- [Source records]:
────────

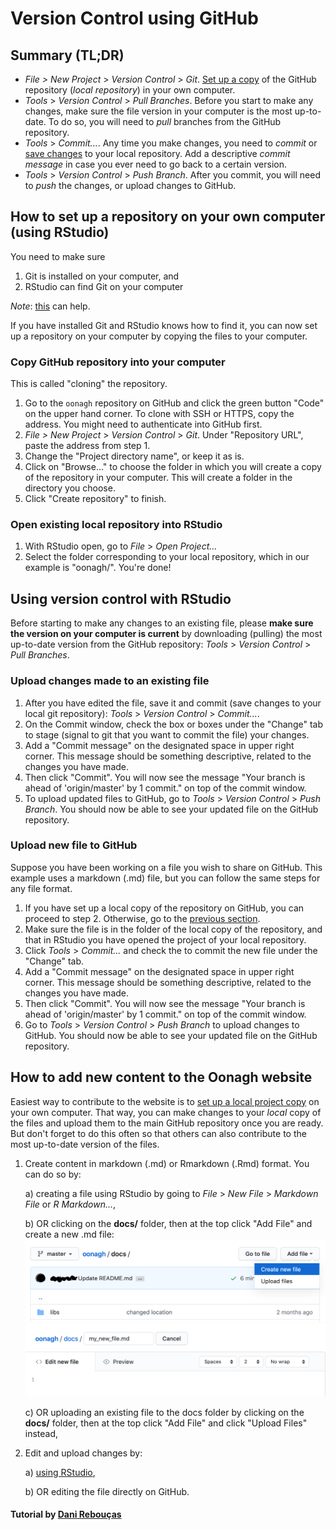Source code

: # Version Control using GitHub

## Summary (TL;DR)
  - *File > New Project* > *Version Control* > *Git*. [Set up a copy](#copy-github-repository-into-your-computer) of the GitHub repository (*local repository*) in your own computer.
  - *Tools* > *Version Control* > *Pull Branches*. Before you start to make any changes, make sure the file version in your computer is the most up-to-date. To do so, you will need to *pull* branches from the GitHub repository.
  - *Tools* > *Commit...*. Any time you make changes, you need to *commit* or [save changes](#upload-changes-made-to-an-existing-file) to your local repository. Add a descriptive *commit message* in case you ever need to go back to a certain version.
  - *Tools* > *Version Control* > *Push Branch*. After you commit, you will need to *push* the changes, or upload changes to GitHub.

## How to set up a repository on your own computer (using RStudio)

You need to make sure

  1. Git is installed on your computer, and
  2. RStudio can find Git on your computer
  
  *Note*: [this](https://cfss.uchicago.edu/setup/git-with-rstudio/) can help.

If you have installed Git and RStudio knows how to find it, you can now set up a repository on your computer by copying the files to your computer.

### Copy GitHub repository into your computer

This is called "cloning" the repository.
  1. Go to the `oonagh` repository on GitHub and click the green button "Code" on the upper hand corner. To clone with SSH or HTTPS, copy the address. You might need to authenticate into GitHub first.
  2. *File > New Project* > *Version Control* > *Git*. Under "Repository URL", paste the address from step 1.
  3. Change the "Project directory name", or keep it as is.
  4. Click on "Browse..." to choose the folder in which you will create a copy of the repository in your computer. This will create a folder in the directory you choose.
  5. Click "Create repository" to finish.
 
### Open existing local repository into RStudio

1. With RStudio open, go to *File* > *Open Project...*
2. Select the folder corresponding to your local repository, which in our example is "oonagh/". You're done! 
 
## Using version control with RStudio

Before starting to make any changes to an existing file, please **make sure the version on your computer is current** by downloading (pulling) the most up-to-date version from the GitHub repository: *Tools* > *Version Control* > *Pull Branches*.

### Upload changes made to an existing file

1. After you have edited the file, save it and commit (save changes to your local git repository): *Tools* > *Version Control* > *Commit...*. 
2. On the Commit window, check the box or boxes under the "Change" tab to stage (signal to git that you want to commit the file) your changes.
3. Add a "Commit message" on the designated space in upper right corner. This message should be something descriptive, related to the changes you have made. 
4. Then click "Commit". You will now see the message "Your branch is ahead of 'origin/master' by 1 commit." on top of the commit window.
5. To upload updated files to GitHub, go to *Tools* > *Version Control* > *Push Branch*. You should now be able to see your updated file on the GitHub repository.

### Upload new file to GitHub

Suppose you have been working on a file you wish to share on GitHub. This example uses a markdown (.md) file, but you can follow the same steps for any file format.

1. If you have set up a local copy of the repository on GitHub, you can proceed to step 2. Otherwise, go to the [previous section](#copy-github-repository-into-your-computer).
2. Make sure the file is in the folder of the local copy of the repository, and that in RStudio you have opened the project of your local repository.
3. Click *Tools* > *Commit...* and check the to commit the new file under the "Change" tab.
4. Add a "Commit message" on the designated space in upper right corner. This message should be something descriptive, related to the changes you have made. 
4. Then click "Commit". You will now see the message "Your branch is ahead of 'origin/master' by 1 commit." on top of the commit window.
5. Go to *Tools* > *Version Control* > *Push Branch* to upload changes to GitHub. You should now be able to see your updated file on the GitHub repository.
  

## How to add new content to the Oonagh website

Easiest way to contribute to the website is to [set up a local project copy](#copy-github-repository-into-your-computer) on your own computer. That way, you can make changes to your *local* copy of the files and upload them to the main GitHub repository once you are ready. But don't forget to do this often so that others can also contribute to the most up-to-date version of the files.


1. Create content in markdown (.md) or Rmarkdown (.Rmd) format. You can do so by:

   a) creating a file using RStudio by going to *File* > *New File* > *Markdown File* or *R Markdown...*,
 
   b) OR clicking on the **docs/** folder, then at the top click "Add File" and create a new .md file:
   <img src="/docs/new_file.png" width="700">
   <img src="/docs/new_file2.png" width="700">

   c) OR uploading an existing file to the docs folder by clicking on the **docs/** folder, then at the top click "Add File" and click "Upload Files" instead,
   
2. Edit and upload changes by:

    a) [using RStudio](#upload-new-file-to-github),
    
    b) OR editing the file directly on GitHub.

#### Tutorial by [Dani Rebouças](github.com/drebouca)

────────

In the entries above, find the line with "5. To upload" and the line with "## How to add", then restate word for word both of them and every line between, with nothing more.

- [Answer below]:
5. To upload updated files to GitHub, go to *Tools* > *Version Control* > *Push Branch*. You should now be able to see your updated file on the GitHub repository.

### Upload new file to GitHub

Suppose you have been working on a file you wish to share on GitHub. This example uses a markdown (.md) file, but you can follow the same steps for any file format.

1. If you have set up a local copy of the repository on GitHub, you can proceed to step 2. Otherwise, go to the [previous section](#copy-github-repository-into-your-computer).
2. Make sure the file is in the folder of the local copy of the repository, and that in RStudio you have opened the project of your local repository.
3. Click *Tools* > *Commit...* and check the to commit the new file under the "Change" tab.
4. Add a "Commit message" on the designated space in upper right corner. This message should be something descriptive, related to the changes you have made. 
4. Then click "Commit". You will now see the message "Your branch is ahead of 'origin/master' by 1 commit." on top of the commit window.
5. Go to *Tools* > *Version Control* > *Push Branch* to upload changes to GitHub. You should now be able to see your updated file on the GitHub repository.
  

## How to add new content to the Oonagh website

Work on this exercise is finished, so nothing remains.